Edley and Lowry moved to strike the complaint under section 425.16 on the
grounds that the allegations against them arose from protected speech and there was no
reasonable probability that White would prevail. The trial court agreed. It found, as
White conceded, that the action arose from an act in furtherance of free speech and was
therefore subject to the anti-SLAPP statute. Turning to whether White had demonstrated
a probability of prevailing on her claims, the court ruled that Dean Edley’s statements
were both nondefamatory and privileged under Civil Code section 47, subdivision (a) as
made in the discharge of an official duty. Accordingly, it dismissed the action as to
Lowry and Edley.

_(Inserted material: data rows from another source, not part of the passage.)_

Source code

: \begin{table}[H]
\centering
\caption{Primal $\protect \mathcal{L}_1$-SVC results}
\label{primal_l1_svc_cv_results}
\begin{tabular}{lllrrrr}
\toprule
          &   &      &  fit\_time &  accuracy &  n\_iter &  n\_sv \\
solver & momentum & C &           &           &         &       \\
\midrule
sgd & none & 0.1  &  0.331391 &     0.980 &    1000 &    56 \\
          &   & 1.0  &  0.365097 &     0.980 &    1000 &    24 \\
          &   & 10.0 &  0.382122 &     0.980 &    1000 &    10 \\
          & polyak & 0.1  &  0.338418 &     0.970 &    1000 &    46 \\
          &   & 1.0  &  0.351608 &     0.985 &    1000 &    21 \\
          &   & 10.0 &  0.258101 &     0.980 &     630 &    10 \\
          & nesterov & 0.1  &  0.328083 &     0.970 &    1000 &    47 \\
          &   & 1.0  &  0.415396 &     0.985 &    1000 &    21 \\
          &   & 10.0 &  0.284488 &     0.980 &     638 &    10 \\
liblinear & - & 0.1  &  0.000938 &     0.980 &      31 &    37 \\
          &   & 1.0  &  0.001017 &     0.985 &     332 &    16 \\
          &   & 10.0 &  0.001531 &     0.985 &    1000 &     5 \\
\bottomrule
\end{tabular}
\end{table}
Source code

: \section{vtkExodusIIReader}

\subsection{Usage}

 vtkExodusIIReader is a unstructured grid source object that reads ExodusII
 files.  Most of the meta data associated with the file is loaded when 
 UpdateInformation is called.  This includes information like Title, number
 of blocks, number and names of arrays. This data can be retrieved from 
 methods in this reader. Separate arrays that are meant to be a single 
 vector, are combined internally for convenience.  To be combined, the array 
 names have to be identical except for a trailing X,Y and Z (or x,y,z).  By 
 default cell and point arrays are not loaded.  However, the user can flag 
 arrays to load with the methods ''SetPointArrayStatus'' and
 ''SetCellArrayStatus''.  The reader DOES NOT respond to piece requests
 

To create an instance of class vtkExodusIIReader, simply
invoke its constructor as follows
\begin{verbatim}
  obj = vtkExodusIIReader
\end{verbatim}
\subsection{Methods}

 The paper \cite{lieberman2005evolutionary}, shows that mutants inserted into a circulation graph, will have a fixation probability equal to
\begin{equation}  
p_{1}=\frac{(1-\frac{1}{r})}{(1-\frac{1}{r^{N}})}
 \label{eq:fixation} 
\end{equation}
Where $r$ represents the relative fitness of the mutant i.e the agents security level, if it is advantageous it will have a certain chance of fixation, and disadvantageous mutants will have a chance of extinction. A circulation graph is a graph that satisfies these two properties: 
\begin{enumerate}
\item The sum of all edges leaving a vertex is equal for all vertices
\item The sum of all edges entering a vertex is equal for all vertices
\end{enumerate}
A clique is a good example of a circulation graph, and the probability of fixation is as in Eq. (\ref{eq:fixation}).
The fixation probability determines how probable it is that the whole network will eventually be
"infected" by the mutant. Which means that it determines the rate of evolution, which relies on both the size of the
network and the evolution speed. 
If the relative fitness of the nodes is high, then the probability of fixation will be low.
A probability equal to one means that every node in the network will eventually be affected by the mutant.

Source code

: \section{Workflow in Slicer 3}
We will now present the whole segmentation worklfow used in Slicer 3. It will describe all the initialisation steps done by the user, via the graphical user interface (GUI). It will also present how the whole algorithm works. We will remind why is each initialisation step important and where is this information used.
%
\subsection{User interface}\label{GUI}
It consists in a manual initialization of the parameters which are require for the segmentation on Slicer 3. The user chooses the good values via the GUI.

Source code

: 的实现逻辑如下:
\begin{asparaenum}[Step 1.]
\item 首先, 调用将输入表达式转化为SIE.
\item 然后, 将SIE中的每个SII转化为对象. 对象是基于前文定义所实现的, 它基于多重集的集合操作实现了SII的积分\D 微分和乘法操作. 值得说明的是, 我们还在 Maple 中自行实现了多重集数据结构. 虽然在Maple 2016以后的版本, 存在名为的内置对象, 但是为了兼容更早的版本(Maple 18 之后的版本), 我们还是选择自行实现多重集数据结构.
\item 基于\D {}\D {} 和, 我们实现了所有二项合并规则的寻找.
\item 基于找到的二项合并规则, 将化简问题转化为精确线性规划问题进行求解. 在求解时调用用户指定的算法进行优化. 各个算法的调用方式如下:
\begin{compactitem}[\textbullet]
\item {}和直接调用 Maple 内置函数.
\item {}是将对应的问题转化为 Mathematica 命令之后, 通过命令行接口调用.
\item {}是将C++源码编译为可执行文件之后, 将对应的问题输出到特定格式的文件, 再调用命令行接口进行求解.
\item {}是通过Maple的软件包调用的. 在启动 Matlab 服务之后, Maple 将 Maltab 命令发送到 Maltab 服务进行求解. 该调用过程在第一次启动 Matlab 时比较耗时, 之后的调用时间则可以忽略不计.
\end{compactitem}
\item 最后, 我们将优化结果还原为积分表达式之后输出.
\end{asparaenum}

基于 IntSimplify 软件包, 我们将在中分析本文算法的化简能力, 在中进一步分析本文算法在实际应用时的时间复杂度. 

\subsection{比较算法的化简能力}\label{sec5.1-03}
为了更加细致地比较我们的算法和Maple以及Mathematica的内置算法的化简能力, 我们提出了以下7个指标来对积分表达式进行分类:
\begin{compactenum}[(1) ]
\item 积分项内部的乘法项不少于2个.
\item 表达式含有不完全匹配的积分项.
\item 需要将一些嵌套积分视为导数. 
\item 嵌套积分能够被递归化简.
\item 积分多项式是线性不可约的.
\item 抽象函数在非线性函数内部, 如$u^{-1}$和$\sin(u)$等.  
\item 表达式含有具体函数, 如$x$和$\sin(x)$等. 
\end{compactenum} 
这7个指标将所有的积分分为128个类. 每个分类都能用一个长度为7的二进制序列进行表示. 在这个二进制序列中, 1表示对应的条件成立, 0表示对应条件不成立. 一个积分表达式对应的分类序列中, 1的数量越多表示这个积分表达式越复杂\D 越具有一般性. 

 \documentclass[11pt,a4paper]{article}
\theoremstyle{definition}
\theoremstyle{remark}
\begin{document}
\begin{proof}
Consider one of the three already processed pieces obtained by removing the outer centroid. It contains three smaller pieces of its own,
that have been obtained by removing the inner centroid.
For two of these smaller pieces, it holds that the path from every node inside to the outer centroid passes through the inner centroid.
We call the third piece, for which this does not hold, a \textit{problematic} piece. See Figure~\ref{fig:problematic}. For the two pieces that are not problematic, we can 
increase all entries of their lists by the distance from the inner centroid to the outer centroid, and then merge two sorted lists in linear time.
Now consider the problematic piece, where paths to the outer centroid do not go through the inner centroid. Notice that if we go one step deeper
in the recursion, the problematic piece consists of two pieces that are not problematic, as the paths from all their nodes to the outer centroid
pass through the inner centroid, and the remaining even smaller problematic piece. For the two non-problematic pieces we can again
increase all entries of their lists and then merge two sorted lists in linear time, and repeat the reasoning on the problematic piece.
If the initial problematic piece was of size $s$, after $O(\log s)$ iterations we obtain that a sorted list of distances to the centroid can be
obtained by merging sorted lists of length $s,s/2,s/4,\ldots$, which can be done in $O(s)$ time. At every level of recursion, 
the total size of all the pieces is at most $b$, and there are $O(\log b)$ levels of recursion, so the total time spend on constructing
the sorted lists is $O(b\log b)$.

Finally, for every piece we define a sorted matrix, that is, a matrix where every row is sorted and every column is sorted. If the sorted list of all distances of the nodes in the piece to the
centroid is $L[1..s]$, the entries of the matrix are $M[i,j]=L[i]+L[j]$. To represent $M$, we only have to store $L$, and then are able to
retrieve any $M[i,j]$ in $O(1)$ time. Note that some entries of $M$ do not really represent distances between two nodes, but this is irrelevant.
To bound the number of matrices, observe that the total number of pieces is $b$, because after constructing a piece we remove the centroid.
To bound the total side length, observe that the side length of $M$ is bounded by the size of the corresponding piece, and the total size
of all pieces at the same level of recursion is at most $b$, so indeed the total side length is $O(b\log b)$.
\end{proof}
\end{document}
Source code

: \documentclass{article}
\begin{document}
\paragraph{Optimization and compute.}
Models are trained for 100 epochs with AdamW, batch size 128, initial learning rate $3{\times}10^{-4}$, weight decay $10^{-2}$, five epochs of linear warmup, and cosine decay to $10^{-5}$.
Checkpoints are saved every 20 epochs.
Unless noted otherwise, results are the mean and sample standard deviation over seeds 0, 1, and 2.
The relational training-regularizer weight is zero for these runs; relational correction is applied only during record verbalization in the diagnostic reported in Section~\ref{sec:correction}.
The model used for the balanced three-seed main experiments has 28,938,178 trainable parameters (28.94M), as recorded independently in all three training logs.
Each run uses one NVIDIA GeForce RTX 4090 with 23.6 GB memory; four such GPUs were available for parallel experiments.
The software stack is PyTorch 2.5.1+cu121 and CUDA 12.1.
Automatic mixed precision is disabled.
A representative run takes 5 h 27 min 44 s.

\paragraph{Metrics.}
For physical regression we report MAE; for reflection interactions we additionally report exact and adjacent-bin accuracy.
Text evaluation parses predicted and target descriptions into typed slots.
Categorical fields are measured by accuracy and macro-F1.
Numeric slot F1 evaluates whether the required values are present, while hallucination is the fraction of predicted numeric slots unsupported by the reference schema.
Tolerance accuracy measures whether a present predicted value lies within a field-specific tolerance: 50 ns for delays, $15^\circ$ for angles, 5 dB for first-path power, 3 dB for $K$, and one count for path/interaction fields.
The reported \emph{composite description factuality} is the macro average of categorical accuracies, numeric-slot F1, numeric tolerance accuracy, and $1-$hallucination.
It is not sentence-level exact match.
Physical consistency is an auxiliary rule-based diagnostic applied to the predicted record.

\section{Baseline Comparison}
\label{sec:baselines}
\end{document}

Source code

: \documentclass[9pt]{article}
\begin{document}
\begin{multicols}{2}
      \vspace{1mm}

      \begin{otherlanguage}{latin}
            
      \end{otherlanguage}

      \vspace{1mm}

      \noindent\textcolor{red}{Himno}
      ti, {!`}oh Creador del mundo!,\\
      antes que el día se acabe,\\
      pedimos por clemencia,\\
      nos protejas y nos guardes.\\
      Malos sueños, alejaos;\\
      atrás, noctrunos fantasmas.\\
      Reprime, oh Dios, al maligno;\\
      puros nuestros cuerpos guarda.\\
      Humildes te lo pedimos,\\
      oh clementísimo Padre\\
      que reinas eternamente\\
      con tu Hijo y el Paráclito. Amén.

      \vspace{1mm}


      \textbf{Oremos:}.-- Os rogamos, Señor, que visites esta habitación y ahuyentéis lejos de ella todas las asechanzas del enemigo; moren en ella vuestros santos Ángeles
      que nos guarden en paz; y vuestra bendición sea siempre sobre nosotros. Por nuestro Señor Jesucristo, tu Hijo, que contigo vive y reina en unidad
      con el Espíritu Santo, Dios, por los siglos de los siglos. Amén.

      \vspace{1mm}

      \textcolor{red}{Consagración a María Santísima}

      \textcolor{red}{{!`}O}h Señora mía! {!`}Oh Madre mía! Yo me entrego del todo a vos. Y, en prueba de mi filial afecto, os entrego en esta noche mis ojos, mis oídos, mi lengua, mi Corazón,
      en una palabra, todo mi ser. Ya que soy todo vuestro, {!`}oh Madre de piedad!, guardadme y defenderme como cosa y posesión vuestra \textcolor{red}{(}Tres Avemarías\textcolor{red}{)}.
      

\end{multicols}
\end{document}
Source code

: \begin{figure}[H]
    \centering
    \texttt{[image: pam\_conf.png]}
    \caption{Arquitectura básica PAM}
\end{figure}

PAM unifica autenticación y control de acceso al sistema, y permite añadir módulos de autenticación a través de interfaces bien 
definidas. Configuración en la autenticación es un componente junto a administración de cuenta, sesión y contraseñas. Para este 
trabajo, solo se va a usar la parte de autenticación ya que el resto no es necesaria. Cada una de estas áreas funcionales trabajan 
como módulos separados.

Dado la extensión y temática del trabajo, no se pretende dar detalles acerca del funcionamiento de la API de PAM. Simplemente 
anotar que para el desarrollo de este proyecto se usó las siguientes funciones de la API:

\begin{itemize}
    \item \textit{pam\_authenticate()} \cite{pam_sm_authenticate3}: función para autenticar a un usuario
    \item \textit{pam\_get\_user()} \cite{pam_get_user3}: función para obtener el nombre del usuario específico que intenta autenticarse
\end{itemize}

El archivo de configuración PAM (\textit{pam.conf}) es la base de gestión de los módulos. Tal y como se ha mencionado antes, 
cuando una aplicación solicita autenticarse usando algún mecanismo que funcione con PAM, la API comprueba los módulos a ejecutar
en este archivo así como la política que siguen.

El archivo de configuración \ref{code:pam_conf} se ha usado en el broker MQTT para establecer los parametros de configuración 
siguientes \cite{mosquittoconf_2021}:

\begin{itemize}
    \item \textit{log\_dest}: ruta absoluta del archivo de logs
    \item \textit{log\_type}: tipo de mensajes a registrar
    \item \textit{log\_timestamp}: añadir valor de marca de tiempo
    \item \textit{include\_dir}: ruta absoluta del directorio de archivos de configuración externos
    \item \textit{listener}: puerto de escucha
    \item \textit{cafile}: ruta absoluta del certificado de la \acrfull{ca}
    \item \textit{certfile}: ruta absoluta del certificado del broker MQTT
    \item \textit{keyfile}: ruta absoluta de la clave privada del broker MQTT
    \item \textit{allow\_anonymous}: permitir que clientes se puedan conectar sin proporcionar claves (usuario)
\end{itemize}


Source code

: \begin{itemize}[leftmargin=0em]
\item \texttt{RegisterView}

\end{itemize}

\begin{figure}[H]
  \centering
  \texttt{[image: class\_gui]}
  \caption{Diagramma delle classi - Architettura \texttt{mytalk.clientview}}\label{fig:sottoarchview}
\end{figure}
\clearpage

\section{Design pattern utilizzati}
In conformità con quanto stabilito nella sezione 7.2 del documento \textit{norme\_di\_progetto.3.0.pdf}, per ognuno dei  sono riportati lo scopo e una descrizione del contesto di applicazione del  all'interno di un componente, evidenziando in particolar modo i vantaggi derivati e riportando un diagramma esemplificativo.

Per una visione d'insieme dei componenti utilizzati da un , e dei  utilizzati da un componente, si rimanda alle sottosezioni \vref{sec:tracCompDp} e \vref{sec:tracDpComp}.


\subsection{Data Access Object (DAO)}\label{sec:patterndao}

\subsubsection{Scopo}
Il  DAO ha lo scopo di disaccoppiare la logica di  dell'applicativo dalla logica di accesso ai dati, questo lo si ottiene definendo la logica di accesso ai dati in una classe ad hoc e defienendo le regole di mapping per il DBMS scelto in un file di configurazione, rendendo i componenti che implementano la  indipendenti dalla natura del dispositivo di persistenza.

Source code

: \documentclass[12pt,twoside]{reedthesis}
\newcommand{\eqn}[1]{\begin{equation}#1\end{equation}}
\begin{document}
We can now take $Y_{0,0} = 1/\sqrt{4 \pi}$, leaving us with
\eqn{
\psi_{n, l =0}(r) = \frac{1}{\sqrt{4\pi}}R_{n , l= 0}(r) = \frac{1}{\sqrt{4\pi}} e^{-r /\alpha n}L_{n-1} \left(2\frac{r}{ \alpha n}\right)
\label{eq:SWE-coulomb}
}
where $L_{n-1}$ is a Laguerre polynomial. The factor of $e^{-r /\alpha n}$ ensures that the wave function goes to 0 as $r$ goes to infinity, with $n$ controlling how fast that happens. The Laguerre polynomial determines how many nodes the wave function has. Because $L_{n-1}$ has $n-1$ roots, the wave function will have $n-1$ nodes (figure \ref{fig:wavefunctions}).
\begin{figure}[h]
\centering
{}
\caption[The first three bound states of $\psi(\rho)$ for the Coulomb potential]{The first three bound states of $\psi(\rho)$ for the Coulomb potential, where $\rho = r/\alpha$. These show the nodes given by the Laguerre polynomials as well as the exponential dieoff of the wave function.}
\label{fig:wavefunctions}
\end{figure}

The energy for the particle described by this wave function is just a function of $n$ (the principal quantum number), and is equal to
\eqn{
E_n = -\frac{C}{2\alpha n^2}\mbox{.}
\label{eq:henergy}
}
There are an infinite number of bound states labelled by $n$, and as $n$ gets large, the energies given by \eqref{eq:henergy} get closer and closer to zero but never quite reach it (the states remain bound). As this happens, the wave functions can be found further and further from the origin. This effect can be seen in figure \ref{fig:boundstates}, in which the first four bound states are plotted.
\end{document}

White filed this timely appeal.
DISCUSSION
I. The Anti-SLAPP Statute
Unmeritorious claims that are brought to thwart constitutionally protected speech
or petitioning activity may be stricken pursuant to a motion filed under section 425.16.
(See Mann v. Quality Old Time Service, Inc. (2004) 120 Cal.App.4th 90, 102.) This anti-
SLAPP statute provides: “(b)(1) A cause of action against a person arising from any act
of that person in furtherance of the person’s right of petition or free speech under the
United States Constitution or the California Constitution in connection with a public issue
5
shall be subject to a special motion to strike, unless the court determines that the plaintiff
has established that there is a probability that the plaintiff will prevail on the claim.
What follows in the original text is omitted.